An M52B28 with just an M50 manifold/remap decent ratio diff, will give an E36 M3 3L a fright up till about 120, a stripped out lightweight e30 will be neck and neck the whole way - seen it for myself.
An S54 will require dedication if you intend to drive it hard as intended with a high revving ///M engine.
Ideally source an engine with proof of the crank being reground/polished, and someone that doesn't mind chucking it on an engine stand and taking the sump off for you to inspect it, anyone with nothing to hide that breaks bmw's wont have an issue doing this - only someone with something to hide.
If not and you buy an unopened engine, you WILL end up with a shagged crank/bearings, as with any ///M engine, it's just what they all do. Me and my mates have been breaking them up for parts for many years/building various bmws, and my mate rebuilds engines, he's had to often buy multiple cars/engines just to get 1 good crank, regardless of the mileage/history, the last time was with his S50B30, I think he ended up buying 4 engines to get 1 good crank.
Another of my mates bought a brand new S54 crank from BMW 10 years ago, it was IIRC £5600, and I doubt they'll even sell you one these days.
Bearings wise, if you use oem bearings, you will get more life out of them, circa around 30-40k, but they run the risk of killing the crank under abuse, if you go for ARP, you'll have to replace them every 10k due to being race parts, but they won't take the crank with them if they die. Obviously your mileage will vary depending on how hard you drive it, but an ///M engine is wasted if not used for it's intended purpose.
Regardless they all kill cranks, don't believe anyone who tells you otherwise, they've either never inspected it or the bearings, or bought a car/engine that's had the work recently done then not driven/owned it long enough before it needs to be done again.
You'll also want to do the valve clearances every 10-15k, as long as you don't mind doing this and the ARP bearings yourself or know people, then it's worth it, it's just the same with any ///M engine, they love to murder a crankshaft/shag the bearings and all require the valve clearances doing frequently due to the type of high revvy race derived engine that they are.
Either way it's worth the faff if you're going to keep the car and drive it hard/track/drift it.
However an M50/M52 will just work and take a kick in everyday and you'll never have to worry about the crank or bearings, I've had 5 E36's and never had an issue, the last one being a ridiculous spec M52B28/custom rebuilt 3L M3 LSD swapped coupe with stupid amounts done along with tuning.

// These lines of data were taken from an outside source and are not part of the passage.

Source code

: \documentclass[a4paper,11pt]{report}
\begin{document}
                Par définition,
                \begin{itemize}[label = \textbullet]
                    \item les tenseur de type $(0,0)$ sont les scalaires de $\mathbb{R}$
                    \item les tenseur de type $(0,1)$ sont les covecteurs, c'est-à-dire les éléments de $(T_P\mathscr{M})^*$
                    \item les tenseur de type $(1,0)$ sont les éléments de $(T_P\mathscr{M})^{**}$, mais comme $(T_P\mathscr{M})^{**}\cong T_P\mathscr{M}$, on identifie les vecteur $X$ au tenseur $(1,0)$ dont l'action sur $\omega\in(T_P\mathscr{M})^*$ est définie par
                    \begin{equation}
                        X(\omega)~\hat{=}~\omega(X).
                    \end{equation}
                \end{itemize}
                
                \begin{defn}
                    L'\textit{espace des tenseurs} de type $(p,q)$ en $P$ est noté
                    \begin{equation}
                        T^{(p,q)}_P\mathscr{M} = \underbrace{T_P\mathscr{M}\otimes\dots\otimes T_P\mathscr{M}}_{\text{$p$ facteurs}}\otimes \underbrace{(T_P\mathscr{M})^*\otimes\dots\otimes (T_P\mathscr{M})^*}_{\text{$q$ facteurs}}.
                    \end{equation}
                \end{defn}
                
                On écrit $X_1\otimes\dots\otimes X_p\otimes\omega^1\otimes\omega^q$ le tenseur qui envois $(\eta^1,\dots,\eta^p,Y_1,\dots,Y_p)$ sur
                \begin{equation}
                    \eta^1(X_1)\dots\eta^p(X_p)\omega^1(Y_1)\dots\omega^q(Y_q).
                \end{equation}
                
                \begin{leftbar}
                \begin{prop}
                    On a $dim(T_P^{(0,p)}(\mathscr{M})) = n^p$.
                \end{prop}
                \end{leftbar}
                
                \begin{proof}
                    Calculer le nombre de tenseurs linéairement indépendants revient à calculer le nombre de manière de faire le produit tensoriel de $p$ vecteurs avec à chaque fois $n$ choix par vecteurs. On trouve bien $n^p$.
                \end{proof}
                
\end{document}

It got it's head kicked in everytime it was driven, zero issues over 5 years of constant abuse spanning over 130k miles of use along with drifting it whilst living on the limiter. Zero issues. Only thing that kills a M52 is if you don't bleed them properly and cook them, due to being an ally block, this is easily done if it's been done before when it comes to bleeding them yourself when you're for example replacing a stat/waterpump/rad/hose. The best way is to lift the front of the car up if it's being a pain.
You'll also want to get a proper plated LSD and rebuild it - a good option is to use double the amount of dog and friction plates, or just use thicker plates, whatever you prefer. My M3 diff ended up being 60% lock 1.5way with 4 thicker plates + all the bearings/seals/top hat bolts etc etc, locked up amazing and was awesome for daily road use along with if you wanted to drift it or track it. Just find someone you trust to setup the ramp angle properly.
My mate built a S62B50 E30 coupe, everything custom, E34 M5 box and diff/custom rear end the lot, even runs posh waterless coolant, spins all the gears even at half throttle on semi slicks haha, it's hilarious fun and stupid fast, he's made it close to 400bhp per tonne, so it will destroy any bar a R35 GTR/exotic power to weight wise.